Depuis plusieurs années, la question de la dette occupe une grande partie du débat public en Tunisie. Arrivée aujourd’hui à près de 80% du produit intérieur brut (PIB), elle devient de moins en moins soutenable pour l’Etat et la population. En effet, la dette contractée notamment auprès du Fonds Monétaire International (FMI) a obligé les gouvernements successifs à adopter des mesures d’austérité dans le cadre des plans d’ajustements structurels de l’institution de Bretton Woods. Ces plans, célèbres pour leur impopularité, imposent aux Etats de réduire les dépenses publiques, les poussent vers la privatisation des entreprises publiques et le gel des recrutements dans la fonction publique.

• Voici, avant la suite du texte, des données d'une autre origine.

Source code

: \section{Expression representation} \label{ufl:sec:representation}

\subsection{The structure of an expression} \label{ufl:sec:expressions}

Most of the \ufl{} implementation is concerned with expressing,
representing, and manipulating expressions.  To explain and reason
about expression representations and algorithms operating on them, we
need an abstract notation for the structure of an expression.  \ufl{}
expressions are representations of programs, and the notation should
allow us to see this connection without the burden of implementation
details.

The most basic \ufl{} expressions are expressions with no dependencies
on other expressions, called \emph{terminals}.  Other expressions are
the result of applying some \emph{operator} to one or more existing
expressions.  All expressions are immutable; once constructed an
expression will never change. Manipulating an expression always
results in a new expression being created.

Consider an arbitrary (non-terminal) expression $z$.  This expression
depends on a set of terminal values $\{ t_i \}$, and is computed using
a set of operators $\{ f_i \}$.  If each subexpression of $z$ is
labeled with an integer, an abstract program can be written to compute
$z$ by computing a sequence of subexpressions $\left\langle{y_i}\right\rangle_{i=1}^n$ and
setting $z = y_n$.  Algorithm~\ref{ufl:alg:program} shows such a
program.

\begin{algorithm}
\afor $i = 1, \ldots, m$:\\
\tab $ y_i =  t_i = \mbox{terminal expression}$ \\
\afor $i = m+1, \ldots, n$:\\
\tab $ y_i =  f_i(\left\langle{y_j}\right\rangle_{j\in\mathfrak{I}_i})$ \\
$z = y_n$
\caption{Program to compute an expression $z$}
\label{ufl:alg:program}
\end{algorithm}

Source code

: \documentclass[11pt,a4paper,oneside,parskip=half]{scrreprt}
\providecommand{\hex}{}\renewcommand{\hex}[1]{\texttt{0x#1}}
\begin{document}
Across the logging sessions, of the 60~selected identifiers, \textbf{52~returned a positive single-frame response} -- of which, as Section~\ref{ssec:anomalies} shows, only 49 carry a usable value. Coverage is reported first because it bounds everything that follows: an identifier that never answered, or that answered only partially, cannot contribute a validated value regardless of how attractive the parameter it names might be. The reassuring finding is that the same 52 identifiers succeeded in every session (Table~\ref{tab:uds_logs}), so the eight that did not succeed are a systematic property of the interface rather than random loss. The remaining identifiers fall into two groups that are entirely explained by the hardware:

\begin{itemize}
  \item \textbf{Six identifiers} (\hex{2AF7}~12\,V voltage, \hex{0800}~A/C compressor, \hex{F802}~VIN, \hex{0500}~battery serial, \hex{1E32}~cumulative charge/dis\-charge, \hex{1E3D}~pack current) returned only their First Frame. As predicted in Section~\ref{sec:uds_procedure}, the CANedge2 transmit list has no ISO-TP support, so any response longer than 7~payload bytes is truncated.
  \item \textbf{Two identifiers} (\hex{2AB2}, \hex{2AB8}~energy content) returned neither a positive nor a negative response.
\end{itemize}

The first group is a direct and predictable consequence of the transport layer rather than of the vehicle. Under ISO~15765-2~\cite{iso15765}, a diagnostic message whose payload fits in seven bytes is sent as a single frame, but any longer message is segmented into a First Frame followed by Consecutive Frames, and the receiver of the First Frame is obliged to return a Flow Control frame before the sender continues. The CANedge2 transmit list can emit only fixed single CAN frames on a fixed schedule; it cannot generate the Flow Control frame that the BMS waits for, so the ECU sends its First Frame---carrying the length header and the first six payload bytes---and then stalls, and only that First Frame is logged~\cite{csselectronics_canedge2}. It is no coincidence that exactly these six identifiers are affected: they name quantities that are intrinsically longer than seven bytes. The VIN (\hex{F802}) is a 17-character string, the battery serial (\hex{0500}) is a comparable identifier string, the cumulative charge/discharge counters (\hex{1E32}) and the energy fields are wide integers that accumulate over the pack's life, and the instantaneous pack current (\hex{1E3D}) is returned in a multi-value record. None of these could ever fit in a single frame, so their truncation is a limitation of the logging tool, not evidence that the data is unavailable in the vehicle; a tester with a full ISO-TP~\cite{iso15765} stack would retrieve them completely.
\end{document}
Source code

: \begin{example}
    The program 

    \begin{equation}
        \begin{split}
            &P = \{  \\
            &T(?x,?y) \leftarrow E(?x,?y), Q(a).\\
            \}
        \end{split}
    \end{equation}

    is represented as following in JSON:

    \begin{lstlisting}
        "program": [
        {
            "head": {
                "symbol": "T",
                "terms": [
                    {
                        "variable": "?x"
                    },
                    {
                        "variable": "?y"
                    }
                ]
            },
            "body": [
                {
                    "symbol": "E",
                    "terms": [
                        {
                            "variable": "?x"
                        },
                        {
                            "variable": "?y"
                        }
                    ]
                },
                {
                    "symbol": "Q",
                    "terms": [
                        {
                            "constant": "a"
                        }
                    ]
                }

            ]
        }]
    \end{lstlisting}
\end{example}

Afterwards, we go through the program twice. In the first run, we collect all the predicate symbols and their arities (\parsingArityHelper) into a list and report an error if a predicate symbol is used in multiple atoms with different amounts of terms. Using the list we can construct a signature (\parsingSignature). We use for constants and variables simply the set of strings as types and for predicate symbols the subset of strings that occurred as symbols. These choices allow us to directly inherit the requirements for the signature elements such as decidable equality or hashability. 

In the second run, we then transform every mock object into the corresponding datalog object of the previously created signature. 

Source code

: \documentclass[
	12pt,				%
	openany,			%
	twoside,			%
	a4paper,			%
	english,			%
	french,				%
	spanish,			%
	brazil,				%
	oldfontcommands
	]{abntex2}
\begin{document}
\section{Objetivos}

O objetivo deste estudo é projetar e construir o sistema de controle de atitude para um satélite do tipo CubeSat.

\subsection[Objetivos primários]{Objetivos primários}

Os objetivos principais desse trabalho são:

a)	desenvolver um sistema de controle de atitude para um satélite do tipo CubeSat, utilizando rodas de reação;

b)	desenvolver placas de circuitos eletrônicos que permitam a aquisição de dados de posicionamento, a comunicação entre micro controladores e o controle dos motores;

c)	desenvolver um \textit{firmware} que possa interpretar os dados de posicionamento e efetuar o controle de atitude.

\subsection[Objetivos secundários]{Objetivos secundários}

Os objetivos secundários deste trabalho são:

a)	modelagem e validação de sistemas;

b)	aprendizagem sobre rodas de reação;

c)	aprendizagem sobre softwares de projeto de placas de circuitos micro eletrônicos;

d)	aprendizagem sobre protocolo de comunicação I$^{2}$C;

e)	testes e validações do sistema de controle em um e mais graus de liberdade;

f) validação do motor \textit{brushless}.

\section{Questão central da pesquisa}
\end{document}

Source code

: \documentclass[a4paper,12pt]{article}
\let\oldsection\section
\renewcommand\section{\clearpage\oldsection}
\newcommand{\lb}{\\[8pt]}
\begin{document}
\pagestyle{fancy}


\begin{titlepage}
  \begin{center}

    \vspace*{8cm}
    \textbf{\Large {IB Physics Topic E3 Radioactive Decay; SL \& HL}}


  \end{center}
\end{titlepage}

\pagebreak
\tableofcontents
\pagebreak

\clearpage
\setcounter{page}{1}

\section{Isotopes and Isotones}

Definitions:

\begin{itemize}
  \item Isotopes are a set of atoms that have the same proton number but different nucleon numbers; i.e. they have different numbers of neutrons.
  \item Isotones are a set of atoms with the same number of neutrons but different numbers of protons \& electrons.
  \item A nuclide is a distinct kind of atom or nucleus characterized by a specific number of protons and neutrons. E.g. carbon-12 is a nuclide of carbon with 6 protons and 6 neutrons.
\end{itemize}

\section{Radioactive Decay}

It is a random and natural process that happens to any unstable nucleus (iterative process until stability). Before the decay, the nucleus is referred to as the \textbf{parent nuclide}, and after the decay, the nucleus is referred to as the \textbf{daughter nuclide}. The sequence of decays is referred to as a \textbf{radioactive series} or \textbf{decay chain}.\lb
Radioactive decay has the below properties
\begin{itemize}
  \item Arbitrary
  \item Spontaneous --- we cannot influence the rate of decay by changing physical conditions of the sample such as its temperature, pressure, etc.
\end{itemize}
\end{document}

La classe politique est divisée entre ceux qui défendent la logique arithmétique « une dette est une dette », se plaçant ainsi dans un rapport de force défavorable, et ceux, notamment les partis de gauche, qui appellent à refuser de payer la dette -ou du moins une partie de celle-ci- jugée « odieuse ». La critique souvent attribuée à ces partis est que si l’on refuse de payer la dette, l’Etat tunisien perdrait toute crédibilité auprès des bailleurs de fonds à l’avenir.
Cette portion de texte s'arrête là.